───── TASK INPUTS ─────

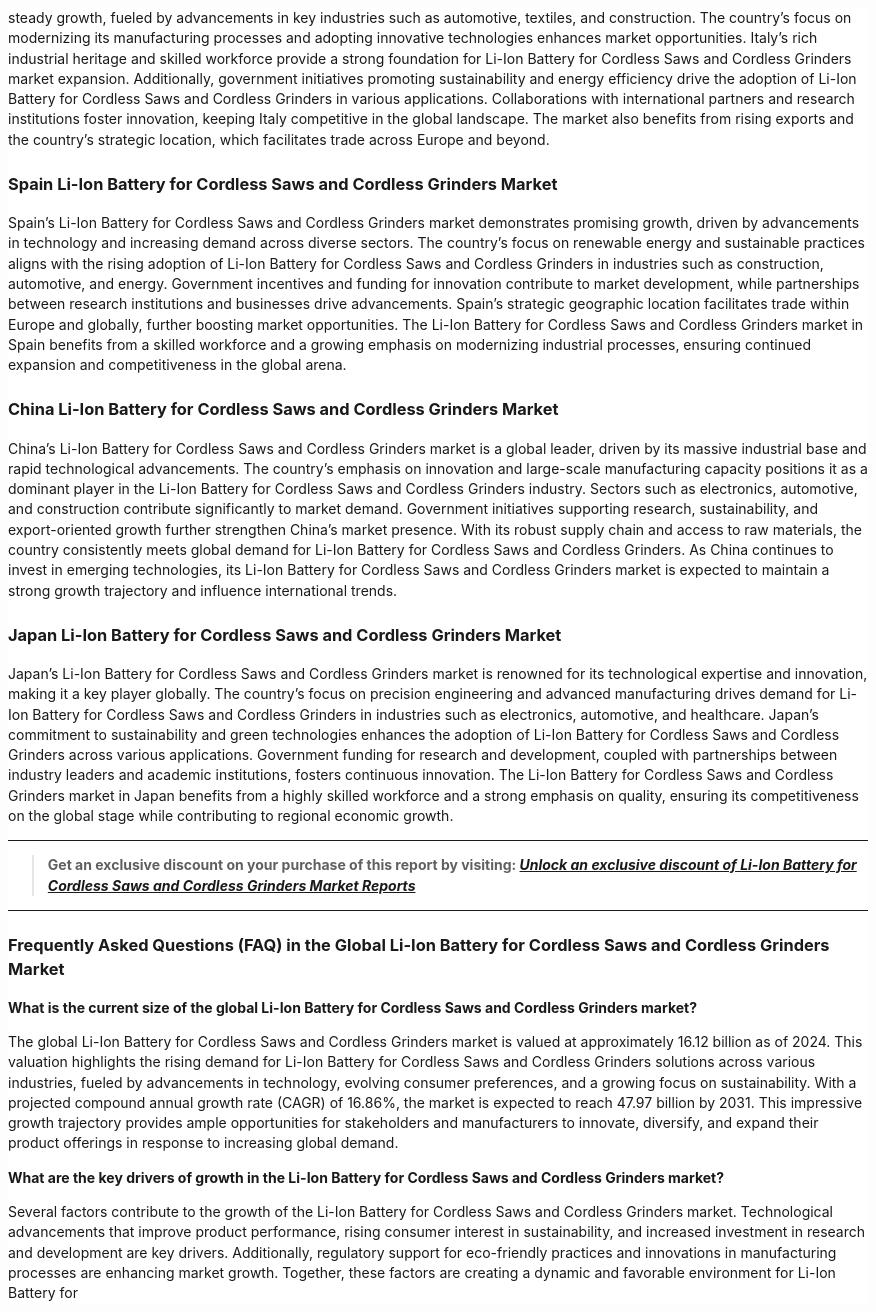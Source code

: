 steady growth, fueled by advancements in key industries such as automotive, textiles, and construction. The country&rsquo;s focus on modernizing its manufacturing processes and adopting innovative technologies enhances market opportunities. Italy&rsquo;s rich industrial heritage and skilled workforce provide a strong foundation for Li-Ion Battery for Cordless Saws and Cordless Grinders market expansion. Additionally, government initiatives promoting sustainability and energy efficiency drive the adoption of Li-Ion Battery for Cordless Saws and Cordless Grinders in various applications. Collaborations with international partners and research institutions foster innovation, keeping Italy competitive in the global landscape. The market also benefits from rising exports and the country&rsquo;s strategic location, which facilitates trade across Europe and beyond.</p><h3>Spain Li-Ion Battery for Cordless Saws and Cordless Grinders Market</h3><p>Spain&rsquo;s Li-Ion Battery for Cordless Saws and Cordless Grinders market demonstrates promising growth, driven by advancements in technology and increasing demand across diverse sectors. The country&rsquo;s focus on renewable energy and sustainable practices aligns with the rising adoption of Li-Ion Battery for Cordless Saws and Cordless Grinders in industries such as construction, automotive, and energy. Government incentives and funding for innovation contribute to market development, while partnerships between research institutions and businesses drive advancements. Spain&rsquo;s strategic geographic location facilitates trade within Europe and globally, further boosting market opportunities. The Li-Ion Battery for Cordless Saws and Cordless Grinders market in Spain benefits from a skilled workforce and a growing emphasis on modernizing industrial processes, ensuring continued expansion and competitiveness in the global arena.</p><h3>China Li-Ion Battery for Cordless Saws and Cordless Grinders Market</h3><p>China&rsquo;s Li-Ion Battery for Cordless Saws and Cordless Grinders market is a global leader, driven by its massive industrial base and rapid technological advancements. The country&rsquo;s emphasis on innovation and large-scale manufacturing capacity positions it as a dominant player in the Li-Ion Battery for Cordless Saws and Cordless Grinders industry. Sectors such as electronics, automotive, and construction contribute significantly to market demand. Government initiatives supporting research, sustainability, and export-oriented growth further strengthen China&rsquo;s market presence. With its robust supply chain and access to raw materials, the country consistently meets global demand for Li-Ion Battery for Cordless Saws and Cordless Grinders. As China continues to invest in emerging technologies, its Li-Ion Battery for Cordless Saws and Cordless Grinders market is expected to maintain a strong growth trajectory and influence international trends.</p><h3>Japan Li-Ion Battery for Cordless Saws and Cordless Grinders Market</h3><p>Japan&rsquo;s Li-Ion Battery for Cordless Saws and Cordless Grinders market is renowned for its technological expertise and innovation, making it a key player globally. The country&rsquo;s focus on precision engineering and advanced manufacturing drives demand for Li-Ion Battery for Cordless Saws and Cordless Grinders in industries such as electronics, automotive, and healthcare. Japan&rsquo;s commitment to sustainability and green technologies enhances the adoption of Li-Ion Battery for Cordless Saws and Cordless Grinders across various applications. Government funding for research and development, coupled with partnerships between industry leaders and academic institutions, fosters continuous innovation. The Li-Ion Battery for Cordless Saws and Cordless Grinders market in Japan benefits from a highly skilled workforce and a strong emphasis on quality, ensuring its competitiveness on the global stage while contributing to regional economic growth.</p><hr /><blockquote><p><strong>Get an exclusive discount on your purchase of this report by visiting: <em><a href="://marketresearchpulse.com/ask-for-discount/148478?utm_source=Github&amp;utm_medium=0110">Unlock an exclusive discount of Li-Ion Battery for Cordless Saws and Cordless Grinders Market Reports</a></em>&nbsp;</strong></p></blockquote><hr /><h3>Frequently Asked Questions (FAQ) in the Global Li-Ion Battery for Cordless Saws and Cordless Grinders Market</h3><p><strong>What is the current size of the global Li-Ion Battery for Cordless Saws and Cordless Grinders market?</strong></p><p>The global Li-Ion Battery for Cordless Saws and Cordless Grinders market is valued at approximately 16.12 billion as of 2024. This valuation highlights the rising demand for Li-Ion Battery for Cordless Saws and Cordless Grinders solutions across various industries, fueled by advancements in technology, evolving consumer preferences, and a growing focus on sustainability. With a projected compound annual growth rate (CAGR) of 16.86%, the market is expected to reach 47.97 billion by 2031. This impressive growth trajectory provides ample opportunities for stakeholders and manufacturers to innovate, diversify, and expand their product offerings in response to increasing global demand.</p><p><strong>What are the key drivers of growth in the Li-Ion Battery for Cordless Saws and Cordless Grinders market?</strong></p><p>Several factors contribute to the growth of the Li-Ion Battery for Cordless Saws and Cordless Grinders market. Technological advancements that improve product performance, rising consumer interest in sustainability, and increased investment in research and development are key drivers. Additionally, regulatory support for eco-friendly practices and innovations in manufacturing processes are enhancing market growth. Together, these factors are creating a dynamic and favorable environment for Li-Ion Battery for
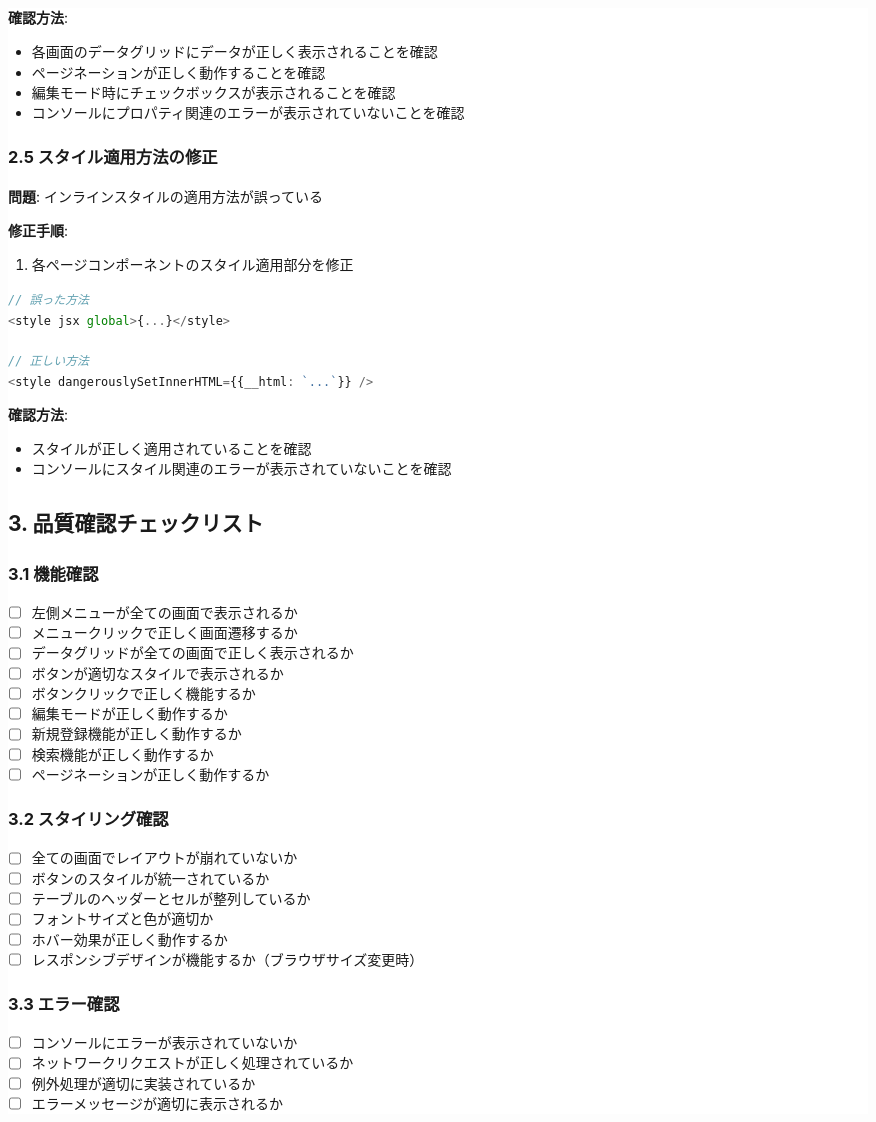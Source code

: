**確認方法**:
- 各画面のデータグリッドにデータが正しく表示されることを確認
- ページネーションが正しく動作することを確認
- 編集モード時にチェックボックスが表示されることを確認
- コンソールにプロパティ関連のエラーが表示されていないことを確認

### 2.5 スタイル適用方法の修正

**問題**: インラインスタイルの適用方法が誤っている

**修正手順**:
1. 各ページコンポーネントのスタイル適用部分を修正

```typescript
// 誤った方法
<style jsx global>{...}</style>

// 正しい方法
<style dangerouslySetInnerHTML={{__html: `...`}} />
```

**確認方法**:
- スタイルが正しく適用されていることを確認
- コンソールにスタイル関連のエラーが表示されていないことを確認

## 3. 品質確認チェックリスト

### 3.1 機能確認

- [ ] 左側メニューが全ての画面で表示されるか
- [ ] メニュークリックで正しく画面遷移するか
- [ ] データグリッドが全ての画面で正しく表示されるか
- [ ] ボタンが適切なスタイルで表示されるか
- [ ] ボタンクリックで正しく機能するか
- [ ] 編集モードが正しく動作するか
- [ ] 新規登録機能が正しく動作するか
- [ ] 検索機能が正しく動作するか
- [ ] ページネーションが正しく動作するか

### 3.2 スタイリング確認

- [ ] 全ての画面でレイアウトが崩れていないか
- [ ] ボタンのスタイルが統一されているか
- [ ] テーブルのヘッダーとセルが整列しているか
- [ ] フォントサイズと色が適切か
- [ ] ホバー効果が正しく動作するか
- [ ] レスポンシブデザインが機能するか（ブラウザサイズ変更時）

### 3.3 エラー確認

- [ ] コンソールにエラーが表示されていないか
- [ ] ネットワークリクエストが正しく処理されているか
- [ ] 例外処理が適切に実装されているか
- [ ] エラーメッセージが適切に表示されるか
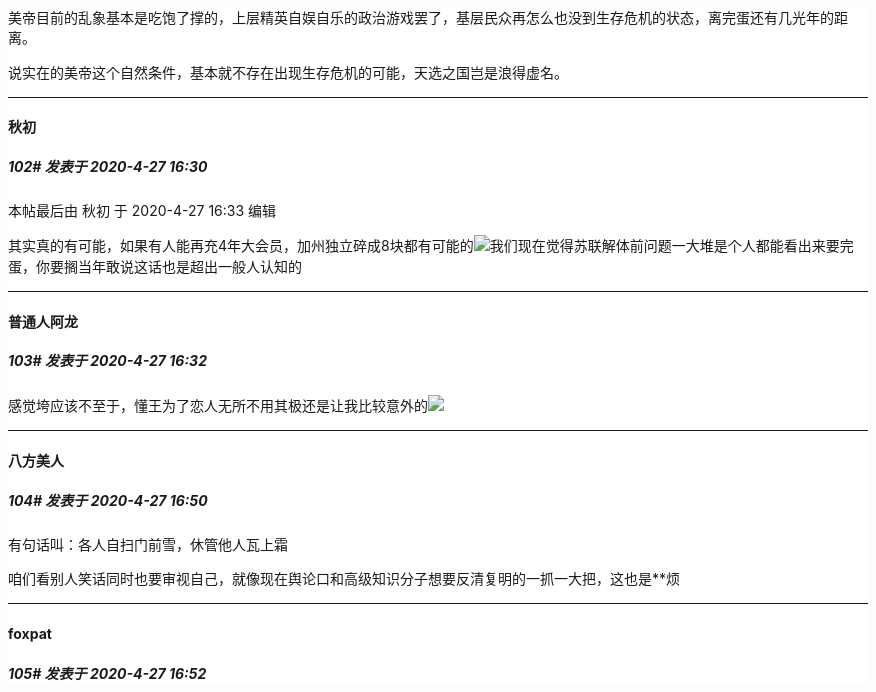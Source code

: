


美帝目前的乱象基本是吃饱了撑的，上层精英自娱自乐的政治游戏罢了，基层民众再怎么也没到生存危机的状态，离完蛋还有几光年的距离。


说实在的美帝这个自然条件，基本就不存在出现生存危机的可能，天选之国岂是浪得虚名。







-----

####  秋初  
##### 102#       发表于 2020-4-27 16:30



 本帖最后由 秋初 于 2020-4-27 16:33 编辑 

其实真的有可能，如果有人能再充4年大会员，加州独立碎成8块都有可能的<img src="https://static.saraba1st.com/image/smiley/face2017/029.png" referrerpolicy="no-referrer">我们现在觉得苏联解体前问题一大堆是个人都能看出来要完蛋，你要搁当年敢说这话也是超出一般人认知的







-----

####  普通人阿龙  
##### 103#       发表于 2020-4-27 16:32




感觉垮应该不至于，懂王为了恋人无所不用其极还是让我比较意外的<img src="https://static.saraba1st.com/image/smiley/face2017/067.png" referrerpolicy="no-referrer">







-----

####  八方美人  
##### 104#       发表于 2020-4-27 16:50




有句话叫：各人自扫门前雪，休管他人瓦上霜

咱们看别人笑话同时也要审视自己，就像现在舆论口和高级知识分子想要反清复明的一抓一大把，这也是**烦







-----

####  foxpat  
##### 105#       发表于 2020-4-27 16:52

─────

### WORK INSTRUCTIONS
Please go through the data and copy each line containing the word "referrer".

### ANSWER BELOW
其实真的有可能，如果有人能再充4年大会员，加州独立碎成8块都有可能的<img src="https://static.saraba1st.com/image/smiley/face2017/029.png" referrerpolicy="no-referrer">我们现在觉得苏联解体前问题一大堆是个人都能看出来要完蛋，你要搁当年敢说这话也是超出一般人认知的
感觉垮应该不至于，懂王为了恋人无所不用其极还是让我比较意外的<img src="https://static.saraba1st.com/image/smiley/face2017/067.png" referrerpolicy="no-referrer">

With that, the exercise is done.